→ **EXERCISE DETAILS**:
Leave out every picture, then transcribe the rest of the listing exactly.

---*---

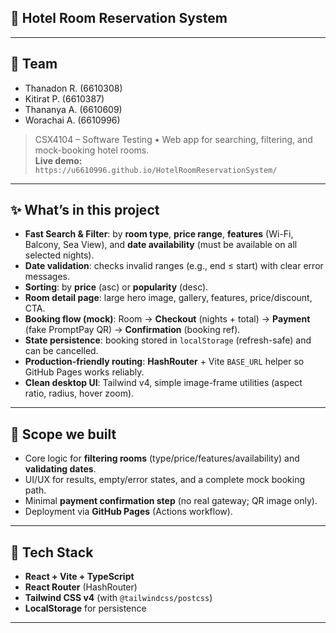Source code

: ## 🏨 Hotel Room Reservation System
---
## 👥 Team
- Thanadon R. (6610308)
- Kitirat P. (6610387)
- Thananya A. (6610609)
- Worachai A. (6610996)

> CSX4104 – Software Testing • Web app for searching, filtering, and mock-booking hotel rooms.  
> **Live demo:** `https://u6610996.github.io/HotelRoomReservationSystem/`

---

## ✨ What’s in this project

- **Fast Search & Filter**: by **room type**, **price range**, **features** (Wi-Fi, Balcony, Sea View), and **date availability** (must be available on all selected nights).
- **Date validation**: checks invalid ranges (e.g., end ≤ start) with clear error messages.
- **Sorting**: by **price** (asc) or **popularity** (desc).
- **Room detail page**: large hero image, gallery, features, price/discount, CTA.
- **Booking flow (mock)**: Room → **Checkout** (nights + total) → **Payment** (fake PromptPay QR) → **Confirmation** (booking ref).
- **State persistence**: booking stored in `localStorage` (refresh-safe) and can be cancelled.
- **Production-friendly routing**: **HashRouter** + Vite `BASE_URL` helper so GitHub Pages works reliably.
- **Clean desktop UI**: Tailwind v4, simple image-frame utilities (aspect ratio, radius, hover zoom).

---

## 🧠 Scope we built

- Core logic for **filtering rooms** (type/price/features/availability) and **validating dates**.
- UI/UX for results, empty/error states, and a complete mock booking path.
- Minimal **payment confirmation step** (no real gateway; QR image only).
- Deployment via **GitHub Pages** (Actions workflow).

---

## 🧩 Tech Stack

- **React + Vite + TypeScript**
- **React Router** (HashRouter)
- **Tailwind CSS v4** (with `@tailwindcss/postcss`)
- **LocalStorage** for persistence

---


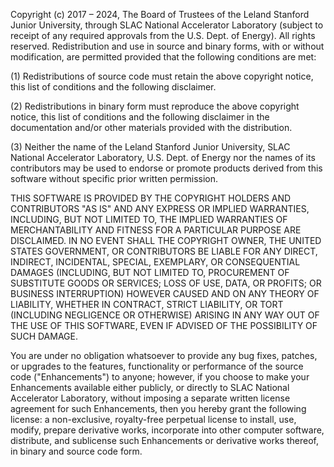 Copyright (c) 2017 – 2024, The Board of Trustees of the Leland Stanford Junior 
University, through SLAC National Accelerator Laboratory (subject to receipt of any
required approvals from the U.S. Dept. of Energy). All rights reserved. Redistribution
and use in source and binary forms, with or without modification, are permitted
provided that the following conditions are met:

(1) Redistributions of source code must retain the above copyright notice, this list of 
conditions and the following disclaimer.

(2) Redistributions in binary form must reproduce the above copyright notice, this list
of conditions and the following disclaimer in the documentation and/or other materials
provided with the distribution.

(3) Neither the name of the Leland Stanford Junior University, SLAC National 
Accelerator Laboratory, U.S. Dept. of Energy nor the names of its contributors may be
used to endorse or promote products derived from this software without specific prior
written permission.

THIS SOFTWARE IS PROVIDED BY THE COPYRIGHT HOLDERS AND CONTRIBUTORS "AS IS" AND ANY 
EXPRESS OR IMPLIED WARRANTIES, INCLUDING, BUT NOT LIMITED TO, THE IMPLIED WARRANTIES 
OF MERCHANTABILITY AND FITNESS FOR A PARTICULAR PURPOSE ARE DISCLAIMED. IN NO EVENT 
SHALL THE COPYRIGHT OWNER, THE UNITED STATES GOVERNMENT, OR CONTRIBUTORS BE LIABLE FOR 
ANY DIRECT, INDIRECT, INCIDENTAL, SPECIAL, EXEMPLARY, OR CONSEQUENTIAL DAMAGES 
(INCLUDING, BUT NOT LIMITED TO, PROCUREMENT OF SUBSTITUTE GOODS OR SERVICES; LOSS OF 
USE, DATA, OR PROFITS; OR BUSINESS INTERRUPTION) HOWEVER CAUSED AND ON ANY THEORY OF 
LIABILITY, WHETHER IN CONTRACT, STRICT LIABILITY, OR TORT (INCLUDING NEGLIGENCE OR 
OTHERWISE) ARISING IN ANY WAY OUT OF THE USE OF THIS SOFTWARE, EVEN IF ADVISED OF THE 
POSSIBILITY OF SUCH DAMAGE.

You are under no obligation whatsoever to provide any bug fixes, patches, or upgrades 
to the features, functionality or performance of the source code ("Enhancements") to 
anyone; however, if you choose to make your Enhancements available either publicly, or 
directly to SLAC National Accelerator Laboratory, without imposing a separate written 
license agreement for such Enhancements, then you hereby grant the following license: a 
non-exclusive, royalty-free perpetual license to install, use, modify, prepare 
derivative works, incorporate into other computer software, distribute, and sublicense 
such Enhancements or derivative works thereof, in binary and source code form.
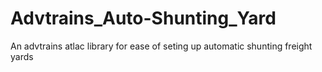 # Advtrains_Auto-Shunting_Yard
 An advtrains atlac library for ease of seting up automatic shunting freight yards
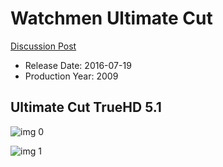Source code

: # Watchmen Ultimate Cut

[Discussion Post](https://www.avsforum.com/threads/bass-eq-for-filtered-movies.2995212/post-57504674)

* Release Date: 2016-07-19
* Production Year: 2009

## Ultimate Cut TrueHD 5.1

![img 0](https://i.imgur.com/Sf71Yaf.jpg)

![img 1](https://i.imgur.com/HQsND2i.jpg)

---*---

→ **ANSWER BOX**:
Source code

: ## 🏨 Hotel Room Reservation System
---
## 👥 Team
- Thanadon R. (6610308)
- Kitirat P. (6610387)
- Thananya A. (6610609)
- Worachai A. (6610996)

> CSX4104 – Software Testing • Web app for searching, filtering, and mock-booking hotel rooms.  
> **Live demo:** `https://u6610996.github.io/HotelRoomReservationSystem/`

---

## ✨ What’s in this project

- **Fast Search & Filter**: by **room type**, **price range**, **features** (Wi-Fi, Balcony, Sea View), and **date availability** (must be available on all selected nights).
- **Date validation**: checks invalid ranges (e.g., end ≤ start) with clear error messages.
- **Sorting**: by **price** (asc) or **popularity** (desc).
- **Room detail page**: large hero image, gallery, features, price/discount, CTA.
- **Booking flow (mock)**: Room → **Checkout** (nights + total) → **Payment** (fake PromptPay QR) → **Confirmation** (booking ref).
- **State persistence**: booking stored in `localStorage` (refresh-safe) and can be cancelled.
- **Production-friendly routing**: **HashRouter** + Vite `BASE_URL` helper so GitHub Pages works reliably.
- **Clean desktop UI**: Tailwind v4, simple image-frame utilities (aspect ratio, radius, hover zoom).

---

## 🧠 Scope we built

- Core logic for **filtering rooms** (type/price/features/availability) and **validating dates**.
- UI/UX for results, empty/error states, and a complete mock booking path.
- Minimal **payment confirmation step** (no real gateway; QR image only).
- Deployment via **GitHub Pages** (Actions workflow).

---

## 🧩 Tech Stack

- **React + Vite + TypeScript**
- **React Router** (HashRouter)
- **Tailwind CSS v4** (with `@tailwindcss/postcss`)
- **LocalStorage** for persistence

---


 Copyright (c) 2017 – 2024, The Board of Trustees of the Leland Stanford Junior 
University, through SLAC National Accelerator Laboratory (subject to receipt of any
required approvals from the U.S. Dept. of Energy). All rights reserved. Redistribution
and use in source and binary forms, with or without modification, are permitted
provided that the following conditions are met:

(1) Redistributions of source code must retain the above copyright notice, this list of 
conditions and the following disclaimer.

(2) Redistributions in binary form must reproduce the above copyright notice, this list
of conditions and the following disclaimer in the documentation and/or other materials
provided with the distribution.

(3) Neither the name of the Leland Stanford Junior University, SLAC National 
Accelerator Laboratory, U.S. Dept. of Energy nor the names of its contributors may be
used to endorse or promote products derived from this software without specific prior
written permission.

THIS SOFTWARE IS PROVIDED BY THE COPYRIGHT HOLDERS AND CONTRIBUTORS "AS IS" AND ANY 
EXPRESS OR IMPLIED WARRANTIES, INCLUDING, BUT NOT LIMITED TO, THE IMPLIED WARRANTIES 
OF MERCHANTABILITY AND FITNESS FOR A PARTICULAR PURPOSE ARE DISCLAIMED. IN NO EVENT 
SHALL THE COPYRIGHT OWNER, THE UNITED STATES GOVERNMENT, OR CONTRIBUTORS BE LIABLE FOR 
ANY DIRECT, INDIRECT, INCIDENTAL, SPECIAL, EXEMPLARY, OR CONSEQUENTIAL DAMAGES 
(INCLUDING, BUT NOT LIMITED TO, PROCUREMENT OF SUBSTITUTE GOODS OR SERVICES; LOSS OF 
USE, DATA, OR PROFITS; OR BUSINESS INTERRUPTION) HOWEVER CAUSED AND ON ANY THEORY OF 
LIABILITY, WHETHER IN CONTRACT, STRICT LIABILITY, OR TORT (INCLUDING NEGLIGENCE OR 
OTHERWISE) ARISING IN ANY WAY OUT OF THE USE OF THIS SOFTWARE, EVEN IF ADVISED OF THE 
POSSIBILITY OF SUCH DAMAGE.

You are under no obligation whatsoever to provide any bug fixes, patches, or upgrades 
to the features, functionality or performance of the source code ("Enhancements") to 
anyone; however, if you choose to make your Enhancements available either publicly, or 
directly to SLAC National Accelerator Laboratory, without imposing a separate written 
license agreement for such Enhancements, then you hereby grant the following license: a 
non-exclusive, royalty-free perpetual license to install, use, modify, prepare 
derivative works, incorporate into other computer software, distribute, and sublicense 
such Enhancements or derivative works thereof, in binary and source code form.
 # Advtrains_Auto-Shunting_Yard
 An advtrains atlac library for ease of seting up automatic shunting freight yards
Source code

: # Watchmen Ultimate Cut

[Discussion Post](https://www.avsforum.com/threads/bass-eq-for-filtered-movies.2995212/post-57504674)

* Release Date: 2016-07-19
* Production Year: 2009

## Ultimate Cut TrueHD 5.1

![img 0](https://i.imgur.com/Sf71Yaf.jpg)

![img 1](https://i.imgur.com/HQsND2i.jpg)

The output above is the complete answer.